**Your assignment:** Print the listing below again from the line that contains "##### - 풍선이미지 데이터셋을" onward, keeping every line exact and leaving out the lines before it.

**Input data:**
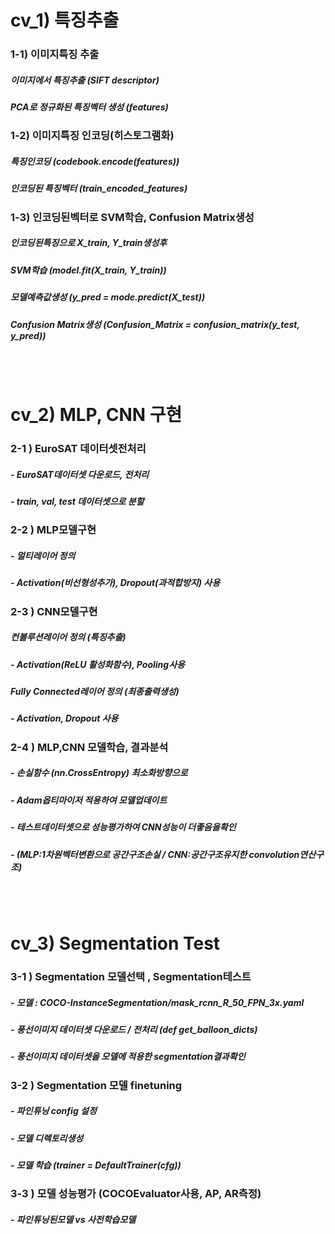 # cv_1) 특징추출

### 1-1) 이미지특징 추출
##### 이미지에서 특징추출 (SIFT descriptor) 
##### PCA로 정규화된 특징벡터 생성 (features)

### 1-2) 이미지특징 인코딩(히스토그램화) 
##### 특징인코딩 (codebook.encode(features))
##### 인코딩된 특징벡터 (train_encoded_features) 

### 1-3) 인코딩된벡터로 SVM학습, Confusion Matrix생성
##### 인코딩된특징으로 X_train, Y_train생성후 
##### SVM학습 (model.fit(X_train, Y_train))
##### 모델예측값생성 (y_pred = mode.predict(X_test))
##### Confusion Matrix생성 (Confusion_Matrix = confusion_matrix(y_test, y_pred))


<br><br>
# cv_2) MLP, CNN 구현

### 2-1 ) EuroSAT 데이터셋전처리 
##### - EuroSAT데이터셋 다운로드, 전처리
##### - train, val, test 데이터셋으로 분할 

### 2-2 ) MLP모델구현 
##### - 멀티레이어 정의
##### - Activation(비선형성추가), Dropout(과적합방지) 사용
 
### 2-3 ) CNN모델구현
##### 컨볼루션레이어 정의 (특징추출)
##### - Activation(ReLU 활성화함수), Pooling사용
##### Fully Connected레이어 정의 (최종출력생성) 
##### - Activation, Dropout 사용  

### 2-4 ) MLP,CNN 모델학습, 결과분석
##### - 손실함수 (nn.CrossEntropy) 최소화방향으로 
##### - Adam옵티마이저 적용하여 모델업데이트  
##### - 테스트데이터셋으로 성능평가하여 CNN성능이 더좋음을확인  
##### - (MLP:1차원벡터변환으로 공간구조손실 / CNN:공간구조유지한 convolution연산구조)

<br><br>
# cv_3) Segmentation Test

### 3-1 ) Segmentation 모델선택  , Segmentation테스트 
##### - 모델 : COCO-InstanceSegmentation/mask_rcnn_R_50_FPN_3x.yaml  
##### - 풍선이미지 데이터셋 다운로드 / 전처리 (def get_balloon_dicts)
##### - 풍선이미지 데이터셋을 모델에 적용한 segmentation결과확인  

### 3-2 ) Segmentation 모델 finetuning 
##### - 파인튜닝 config 설정 
##### - 모델 디렉토리생성
##### - 모델 학습 (trainer = DefaultTrainer(cfg))

### 3-3 ) 모델 성능평가 (COCOEvaluator사용, AP, AR측정)
##### - 파인튜닝된모델 vs 사전학습모델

**Task response:**
##### - 풍선이미지 데이터셋을 모델에 적용한 segmentation결과확인  

### 3-2 ) Segmentation 모델 finetuning 
##### - 파인튜닝 config 설정 
##### - 모델 디렉토리생성
##### - 모델 학습 (trainer = DefaultTrainer(cfg))

### 3-3 ) 모델 성능평가 (COCOEvaluator사용, AP, AR측정)
##### - 파인튜닝된모델 vs 사전학습모델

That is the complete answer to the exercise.